5.5. Average Remaining Energy of Nodes

Figure 13 displays the average remaining energy of the I-LEACH, FCCR, and ECOR algorithm. From Figure 13, it is clear that the average remaining energy of ECOR is higher than the I-LEACH algorithm and FCCR algorithm. The reason is that the ECOR algorithm makes CH distribution more even, and the transmission path between CHs is shorten. In consequence, energy consumption is reduced.

The proposed ECOR routing has capitalized on two complementary techniques for reducing energy consumption. More precisely, in intracluster communication, the duration of time slot is dynamically adjusted according to the state of nodes. In intercluster communication, the Dijkstra algorithm is used to construct the shortest path between CHs.

In addition, in order to analyze the contribution of these two complementary technologies to the proposed routing, the performance of two technologies is analyzed separately.

Therefore, let us think about two cases in the ECOR algorithm. Case 1:the ECOR algorithm does not adopt the shortest path between CHs, that is, ECOR without the Dijkstra algorithm. Case 2: the ECOR algorithm does not adopt duration of time slot allocation, that is, ECOR without time slot allocation.

Energy consumption of ECOR, ECOR without Dijkstra, and ECOR without time slot allocation is shown in Figure 14 when they performed 1000 rounds. From Figure 14, we can obviously see that energy consumption of ECOR routing is the lowest in line with expectations. ECOR has used the two complementary technologies to reduce energy consumption of nodes.

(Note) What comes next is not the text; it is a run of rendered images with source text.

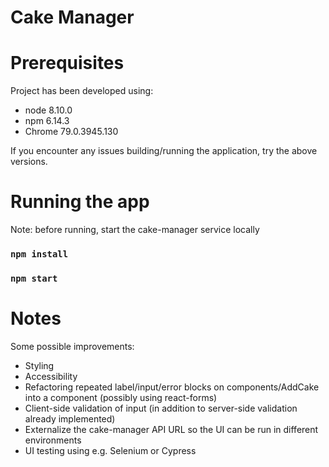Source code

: # Cake Manager

# Prerequisites

Project has been developed using:
*  node 8.10.0
*  npm 6.14.3
*  Chrome 79.0.3945.130

If you encounter any issues building/running the application, try the above versions.

# Running the app

Note: before running, start the cake-manager service locally

### `npm install`
### `npm start`

# Notes

Some possible improvements:
* Styling
* Accessibility
* Refactoring repeated label/input/error blocks on components/AddCake into a component (possibly using react-forms)
* Client-side validation of input (in addition to server-side validation already implemented)
* Externalize the cake-manager API URL so the UI can be run in different environments
* UI testing using e.g. Selenium or Cypress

As is clearly shown in Figure 14, compared with ECOR without Dijkstra, ECOR without time slot allocation consumes less energy. The result shows that the shortest path strategy constructed by the Dijkstra algorithm is more effective in reducing energy consumption compared with time slot allocation. The main reason is that power dissipation of transmission unit in sensors is much bigger than the sum of other units, to shorten the path of data transmission can greatly reduce energy consumption of nodes.

6. Conclusion

In order to reduce energy consumption and optimize CH selection, the ECOR algorithm was proposed in this paper. In ECOR, CHs are selected by using the centroid of hexagonal network topology. The ECOR algorithm makes the distribution of CHs more even. In intracluster communication, the duration of time slot is dynamically allocated according to the state of node. In intercluster communication, the Dijkstra algorithm is used to construct the shortest path among CHs, in order to shorten the path of transmitting data.

Simulation results show that the ECOR algorithm outperforms the I-LEACH algorithm in terms of distribution of CHs and energy consumption. The aim of the ECOR algorithm is to reduce energy consumption of node and make CHs’ distribution even. In the future, other performance of the ECOR algorithm will be analyzed, including transmission data delay and packet transmission success rate.

Data Availability

The data used to support the findings of this study are available from the corresponding author upon request.

Conflicts of Interest

The authors declare that they have no conflicts of interest.

Acknowledgments

This work was partly supported by the Zhejiang Province Soft Science Foundation of China (2021C35129) and Huzhou Natural Science Foundation (2021YZ20).